DATA RECORDS:
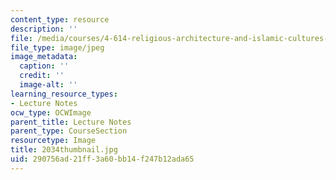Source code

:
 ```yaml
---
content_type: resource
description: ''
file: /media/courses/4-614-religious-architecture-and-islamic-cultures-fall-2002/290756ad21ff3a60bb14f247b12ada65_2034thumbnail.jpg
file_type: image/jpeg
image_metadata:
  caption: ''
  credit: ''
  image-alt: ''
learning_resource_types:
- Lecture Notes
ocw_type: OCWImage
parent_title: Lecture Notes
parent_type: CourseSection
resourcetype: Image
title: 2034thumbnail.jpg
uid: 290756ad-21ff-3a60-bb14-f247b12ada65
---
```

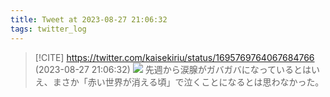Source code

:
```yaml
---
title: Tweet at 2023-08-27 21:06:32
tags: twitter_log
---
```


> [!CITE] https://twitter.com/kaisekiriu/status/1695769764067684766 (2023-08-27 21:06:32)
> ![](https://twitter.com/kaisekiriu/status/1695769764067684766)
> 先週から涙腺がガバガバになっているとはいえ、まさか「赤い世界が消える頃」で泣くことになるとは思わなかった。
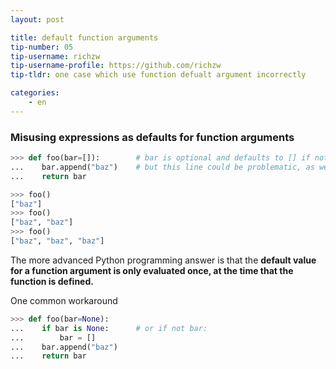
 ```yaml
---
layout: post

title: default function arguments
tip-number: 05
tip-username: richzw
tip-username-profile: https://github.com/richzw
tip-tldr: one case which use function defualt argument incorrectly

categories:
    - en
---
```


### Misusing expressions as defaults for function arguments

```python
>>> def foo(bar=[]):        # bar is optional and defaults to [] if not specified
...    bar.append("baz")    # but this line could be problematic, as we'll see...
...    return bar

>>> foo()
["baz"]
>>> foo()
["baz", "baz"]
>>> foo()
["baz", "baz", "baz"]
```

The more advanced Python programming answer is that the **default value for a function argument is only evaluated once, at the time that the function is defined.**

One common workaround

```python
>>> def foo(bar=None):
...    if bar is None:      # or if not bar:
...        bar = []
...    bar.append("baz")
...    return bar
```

...

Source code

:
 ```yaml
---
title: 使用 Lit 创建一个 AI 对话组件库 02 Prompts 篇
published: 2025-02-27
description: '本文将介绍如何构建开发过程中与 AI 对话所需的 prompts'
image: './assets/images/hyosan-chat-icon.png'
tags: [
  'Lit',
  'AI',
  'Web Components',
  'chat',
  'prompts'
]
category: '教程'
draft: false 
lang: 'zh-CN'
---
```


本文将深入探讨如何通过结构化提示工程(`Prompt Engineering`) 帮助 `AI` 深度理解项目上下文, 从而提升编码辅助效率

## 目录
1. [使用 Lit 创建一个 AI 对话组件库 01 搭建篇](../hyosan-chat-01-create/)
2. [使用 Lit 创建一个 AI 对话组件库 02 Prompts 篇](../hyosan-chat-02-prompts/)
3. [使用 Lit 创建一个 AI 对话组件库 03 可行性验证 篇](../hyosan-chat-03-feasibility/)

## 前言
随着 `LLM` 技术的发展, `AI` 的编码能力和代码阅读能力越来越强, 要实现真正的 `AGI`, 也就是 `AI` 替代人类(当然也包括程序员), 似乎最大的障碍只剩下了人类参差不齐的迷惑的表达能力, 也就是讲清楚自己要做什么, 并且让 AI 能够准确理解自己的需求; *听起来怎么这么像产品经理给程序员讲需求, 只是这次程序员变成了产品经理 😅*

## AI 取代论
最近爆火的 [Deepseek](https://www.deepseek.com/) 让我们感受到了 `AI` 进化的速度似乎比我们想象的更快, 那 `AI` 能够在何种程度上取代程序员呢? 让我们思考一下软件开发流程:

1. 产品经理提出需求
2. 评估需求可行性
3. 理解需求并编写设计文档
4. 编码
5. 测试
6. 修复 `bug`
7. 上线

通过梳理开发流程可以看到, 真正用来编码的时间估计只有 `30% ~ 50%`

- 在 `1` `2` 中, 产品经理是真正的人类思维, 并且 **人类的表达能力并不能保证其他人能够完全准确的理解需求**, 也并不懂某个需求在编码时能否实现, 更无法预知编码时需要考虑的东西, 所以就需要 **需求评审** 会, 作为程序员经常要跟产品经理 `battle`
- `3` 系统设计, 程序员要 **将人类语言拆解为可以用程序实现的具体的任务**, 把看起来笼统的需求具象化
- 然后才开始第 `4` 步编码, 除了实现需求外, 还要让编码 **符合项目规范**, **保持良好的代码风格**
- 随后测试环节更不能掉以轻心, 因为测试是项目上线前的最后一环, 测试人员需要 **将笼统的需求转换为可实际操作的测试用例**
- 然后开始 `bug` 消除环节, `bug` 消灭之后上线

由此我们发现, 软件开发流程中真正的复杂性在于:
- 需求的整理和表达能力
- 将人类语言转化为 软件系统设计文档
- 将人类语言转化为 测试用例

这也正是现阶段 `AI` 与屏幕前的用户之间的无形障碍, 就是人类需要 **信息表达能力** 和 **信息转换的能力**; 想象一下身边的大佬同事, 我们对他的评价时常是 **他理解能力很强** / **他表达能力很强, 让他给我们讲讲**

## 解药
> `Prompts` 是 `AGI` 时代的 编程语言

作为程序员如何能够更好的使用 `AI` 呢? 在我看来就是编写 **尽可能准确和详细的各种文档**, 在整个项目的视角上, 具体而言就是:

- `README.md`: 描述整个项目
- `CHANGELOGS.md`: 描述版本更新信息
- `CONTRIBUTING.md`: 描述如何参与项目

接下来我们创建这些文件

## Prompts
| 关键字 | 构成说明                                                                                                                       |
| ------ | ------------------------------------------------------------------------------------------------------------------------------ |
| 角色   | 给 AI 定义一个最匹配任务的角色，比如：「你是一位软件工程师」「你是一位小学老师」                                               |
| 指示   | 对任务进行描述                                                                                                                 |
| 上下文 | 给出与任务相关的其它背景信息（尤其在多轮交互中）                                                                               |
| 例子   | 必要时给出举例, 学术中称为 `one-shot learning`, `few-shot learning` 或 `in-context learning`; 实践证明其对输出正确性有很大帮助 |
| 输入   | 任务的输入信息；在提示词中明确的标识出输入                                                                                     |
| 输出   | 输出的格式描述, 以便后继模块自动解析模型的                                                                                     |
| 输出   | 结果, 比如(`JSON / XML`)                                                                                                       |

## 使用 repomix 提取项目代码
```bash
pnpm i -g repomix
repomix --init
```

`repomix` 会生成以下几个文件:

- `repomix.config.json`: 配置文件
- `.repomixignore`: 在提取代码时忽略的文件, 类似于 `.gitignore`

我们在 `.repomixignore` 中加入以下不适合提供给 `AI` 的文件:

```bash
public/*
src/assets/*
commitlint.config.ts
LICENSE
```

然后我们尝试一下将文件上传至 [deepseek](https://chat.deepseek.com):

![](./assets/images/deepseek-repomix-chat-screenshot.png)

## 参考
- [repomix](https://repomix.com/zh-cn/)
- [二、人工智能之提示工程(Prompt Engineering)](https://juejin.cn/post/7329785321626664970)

* * *

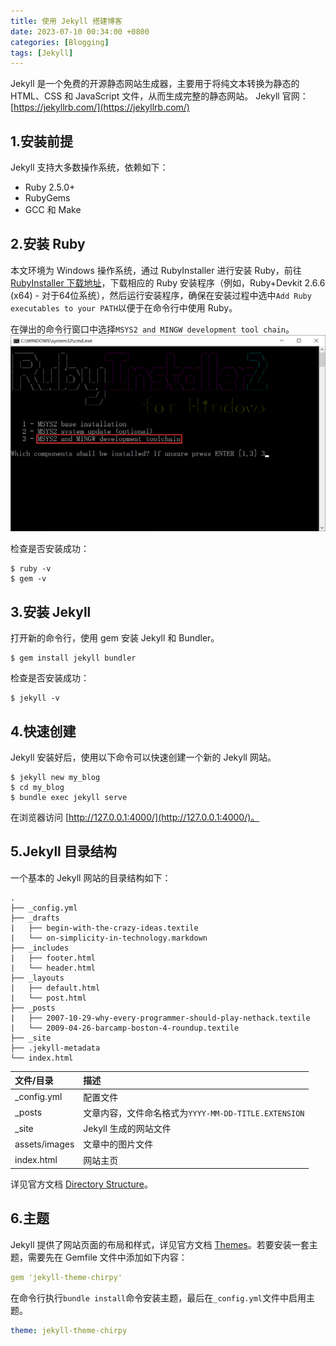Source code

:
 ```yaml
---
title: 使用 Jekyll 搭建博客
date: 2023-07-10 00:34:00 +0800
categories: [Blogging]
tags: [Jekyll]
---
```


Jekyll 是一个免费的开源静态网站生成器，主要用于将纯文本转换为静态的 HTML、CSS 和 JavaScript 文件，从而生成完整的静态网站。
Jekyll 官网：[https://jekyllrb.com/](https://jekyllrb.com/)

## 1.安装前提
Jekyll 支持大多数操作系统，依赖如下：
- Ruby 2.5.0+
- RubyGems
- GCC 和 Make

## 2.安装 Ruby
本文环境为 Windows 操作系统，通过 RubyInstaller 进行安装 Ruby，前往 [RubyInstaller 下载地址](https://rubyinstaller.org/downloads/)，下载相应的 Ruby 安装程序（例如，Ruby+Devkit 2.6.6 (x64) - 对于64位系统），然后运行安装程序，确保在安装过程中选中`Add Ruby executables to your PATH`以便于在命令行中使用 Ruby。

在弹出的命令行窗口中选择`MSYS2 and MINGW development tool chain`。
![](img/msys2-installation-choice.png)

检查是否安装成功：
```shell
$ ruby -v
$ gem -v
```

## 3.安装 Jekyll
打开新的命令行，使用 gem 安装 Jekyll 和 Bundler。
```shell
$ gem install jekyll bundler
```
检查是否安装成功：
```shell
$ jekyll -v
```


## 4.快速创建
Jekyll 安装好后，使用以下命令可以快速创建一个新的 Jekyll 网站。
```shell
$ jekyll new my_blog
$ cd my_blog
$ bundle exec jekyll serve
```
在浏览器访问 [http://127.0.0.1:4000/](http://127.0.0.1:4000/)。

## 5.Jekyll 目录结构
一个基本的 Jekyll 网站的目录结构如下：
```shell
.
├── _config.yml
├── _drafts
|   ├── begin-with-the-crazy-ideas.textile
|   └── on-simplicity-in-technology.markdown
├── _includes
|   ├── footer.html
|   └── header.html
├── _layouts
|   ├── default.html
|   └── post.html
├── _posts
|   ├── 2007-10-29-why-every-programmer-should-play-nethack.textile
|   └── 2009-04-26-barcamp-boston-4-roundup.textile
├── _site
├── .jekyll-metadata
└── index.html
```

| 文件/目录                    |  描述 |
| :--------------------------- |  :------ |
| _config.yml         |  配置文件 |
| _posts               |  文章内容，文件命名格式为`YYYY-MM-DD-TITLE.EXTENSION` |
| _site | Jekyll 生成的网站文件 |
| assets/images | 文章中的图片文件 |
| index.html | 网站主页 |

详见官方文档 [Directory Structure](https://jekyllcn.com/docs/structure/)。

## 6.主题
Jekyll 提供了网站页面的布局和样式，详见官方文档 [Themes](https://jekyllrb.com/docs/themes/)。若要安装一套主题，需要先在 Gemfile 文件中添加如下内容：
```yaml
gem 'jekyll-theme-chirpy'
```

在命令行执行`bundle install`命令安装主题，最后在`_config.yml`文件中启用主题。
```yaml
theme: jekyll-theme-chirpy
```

PROBLEM DESCRIPTION:
Count how many lines in the entries above hold the word "images". Give that number by itself.

ANSWER SECTION:
3